L’entreprise libérée : comment y parvenir?


"Au-delà de l’entreprise libérée : enquête sur l’autonomie et ses contraintes", La Fabrique de l'Industrie, lu janvier 2020

Je ne reprends ici que des passages du résumé d’un ouvrage très riche, avant-gardiste, conceptuel et pragmatique.

 

“Si certaines entreprises déclarent appartenir au mouvement des « entreprises libérées », elles sont considérablement plus nombreuses à vouloir favoriser la montée en autonomie et la participation des salariés, sans référence à un modèle particulier.
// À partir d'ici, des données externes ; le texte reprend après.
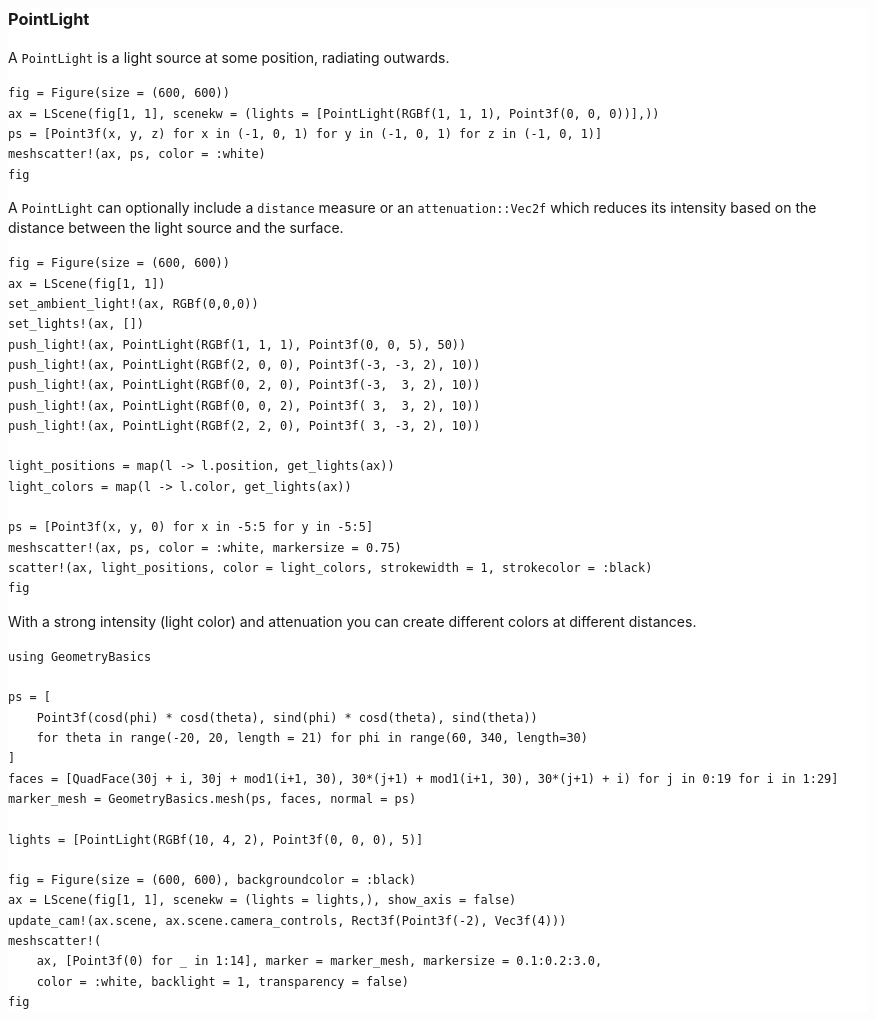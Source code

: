 
### PointLight

A `PointLight` is a light source at some position, radiating outwards.


```@figure backend=GLMakie
fig = Figure(size = (600, 600))
ax = LScene(fig[1, 1], scenekw = (lights = [PointLight(RGBf(1, 1, 1), Point3f(0, 0, 0))],))
ps = [Point3f(x, y, z) for x in (-1, 0, 1) for y in (-1, 0, 1) for z in (-1, 0, 1)]
meshscatter!(ax, ps, color = :white)
fig
```

A `PointLight` can optionally include a `distance` measure or an `attenuation::Vec2f` which reduces its intensity based on the distance between the light source and the surface.

```@figure backend=GLMakie
fig = Figure(size = (600, 600))
ax = LScene(fig[1, 1])
set_ambient_light!(ax, RGBf(0,0,0))
set_lights!(ax, [])
push_light!(ax, PointLight(RGBf(1, 1, 1), Point3f(0, 0, 5), 50))
push_light!(ax, PointLight(RGBf(2, 0, 0), Point3f(-3, -3, 2), 10))
push_light!(ax, PointLight(RGBf(0, 2, 0), Point3f(-3,  3, 2), 10))
push_light!(ax, PointLight(RGBf(0, 0, 2), Point3f( 3,  3, 2), 10))
push_light!(ax, PointLight(RGBf(2, 2, 0), Point3f( 3, -3, 2), 10))

light_positions = map(l -> l.position, get_lights(ax))
light_colors = map(l -> l.color, get_lights(ax))

ps = [Point3f(x, y, 0) for x in -5:5 for y in -5:5]
meshscatter!(ax, ps, color = :white, markersize = 0.75)
scatter!(ax, light_positions, color = light_colors, strokewidth = 1, strokecolor = :black)
fig
```

With a strong intensity (light color) and attenuation you can create different colors at different distances.

```@figure backend=GLMakie
using GeometryBasics

ps = [
    Point3f(cosd(phi) * cosd(theta), sind(phi) * cosd(theta), sind(theta))
    for theta in range(-20, 20, length = 21) for phi in range(60, 340, length=30)
]
faces = [QuadFace(30j + i, 30j + mod1(i+1, 30), 30*(j+1) + mod1(i+1, 30), 30*(j+1) + i) for j in 0:19 for i in 1:29]
marker_mesh = GeometryBasics.mesh(ps, faces, normal = ps)

lights = [PointLight(RGBf(10, 4, 2), Point3f(0, 0, 0), 5)]

fig = Figure(size = (600, 600), backgroundcolor = :black)
ax = LScene(fig[1, 1], scenekw = (lights = lights,), show_axis = false)
update_cam!(ax.scene, ax.scene.camera_controls, Rect3f(Point3f(-2), Vec3f(4)))
meshscatter!(
    ax, [Point3f(0) for _ in 1:14], marker = marker_mesh, markersize = 0.1:0.2:3.0,
    color = :white, backlight = 1, transparency = false)
fig
```
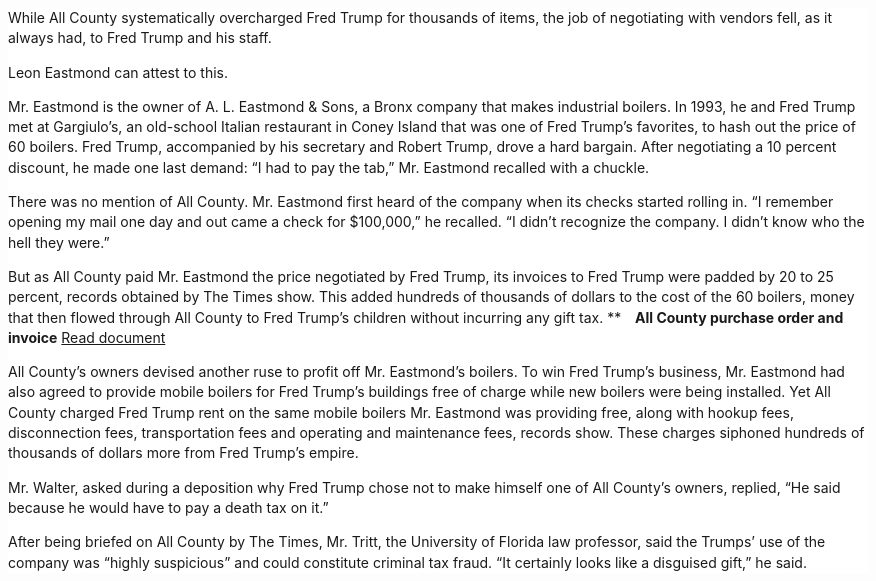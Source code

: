 While All County systematically overcharged Fred Trump for thousands of
items, the job of negotiating with vendors fell, as it always had, to
Fred Trump and his staff.

Leon Eastmond can attest to this.

Mr. Eastmond is the owner of A. L. Eastmond & Sons, a Bronx company that
makes industrial boilers. In 1993, he and Fred Trump met at Gargiulo’s,
an old-school Italian restaurant in Coney Island that was one of Fred
Trump’s favorites, to hash out the price of 60 boilers. Fred Trump,
accompanied by his secretary and Robert Trump, drove a hard bargain.
After negotiating a 10 percent discount, he made one last demand: “I had
to pay the tab,” Mr. Eastmond recalled with a chuckle.

There was no mention of All County. Mr. Eastmond first heard of the
company when its checks started rolling in. “I remember opening my mail
one day and out came a check for $100,000,” he recalled. “I didn’t
recognize the company. I didn’t know who the hell they were.”

But as All County paid Mr. Eastmond the price negotiated by Fred Trump,
its invoices to Fred Trump were padded by 20 to 25 percent, records
obtained by The Times show.
<span class="rad-document rad-document-tear">
<span class="document-link"> This added hundreds of thousands of dollars
to the cost of the 60 boilers, money that then flowed through All County
to Fred Trump’s children without incurring any gift tax. </span> **
<span class="document">
![](data:image/png;base64,iVBORw0KGgoAAAANSUhEUgAAAAEAAAABCAQAAAC1HAwCAAAAC0lEQVR42mNkYAAAAAYAAjCB0C8AAAAASUVORK5CYII=)
![](data:image/png;base64,iVBORw0KGgoAAAANSUhEUgAAAAEAAAABCAQAAAC1HAwCAAAAC0lEQVR42mNkYAAAAAYAAjCB0C8AAAAASUVORK5CYII=)
<span class="document-caption"> **All County purchase order and
invoice** <span class="full-document-link">[Read
document](https://int.graylady3jvrrxbe.onion/data/documenthelper/336-all-county-invoice/12e771601b10479cbd9c/optimized/full.pdf#page=1)</span>
</span> </span> </span>

All County’s owners devised another ruse to profit off Mr. Eastmond’s
boilers. To win Fred Trump’s business, Mr. Eastmond had also agreed to
provide mobile boilers for Fred Trump’s buildings free of charge while
new boilers were being installed. Yet All County charged Fred Trump rent
on the same mobile boilers Mr. Eastmond was providing free, along with
hookup fees, disconnection fees, transportation fees and operating and
maintenance fees, records show. These charges siphoned hundreds of
thousands of dollars more from Fred Trump’s empire.

Mr. Walter, asked during a deposition why Fred Trump chose not to make
himself one of All County’s owners, replied, “He said because he would
have to pay a death tax on it.”

After being briefed on All County by The Times, Mr. Tritt, the
University of Florida law professor, said the Trumps’ use of the company
was “highly suspicious” and could constitute criminal tax fraud. “It
certainly looks like a disguised gift,” he said.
À vrai dire, beaucoup
considèrent qu’elles n’ont plus le choix… Pour y parvenir, il faut s’affranchir des habitudes qui étouffent l’initiative et mobiliser l’intelligence individuelle et collective des collaborateurs, qui s’impliqueront davantage du fait de leur adhésion aux objectifs de l’entreprise et du sens qu’ils trouveront à leur travail.

 

Nos observations nous conduisent à affirmer que la montée en autonomie nécessite une
préparation et une organisation. Il n’y a pas d’auto-organisation spontanée qui découlerait de quelques conditions simples, telles que le « lâcher prise » du dirigeant, l’écoute des salariés ou le partage actif de la vision du dirigeant avec les collaborateurs, bien que ces points aient évidemment toute leur importance. Dans tous les cas, la transformation des modes de fonctionnement nécessite une très forte mobilisation et un accompagnement intensif.

 

“Bien que les modalités de transformation soient très diverses, nous avons cependant repéré quelques récurrences. La transformation provient le plus souvent d’une initiative du dirigeant ou d’une équipe très restreinte.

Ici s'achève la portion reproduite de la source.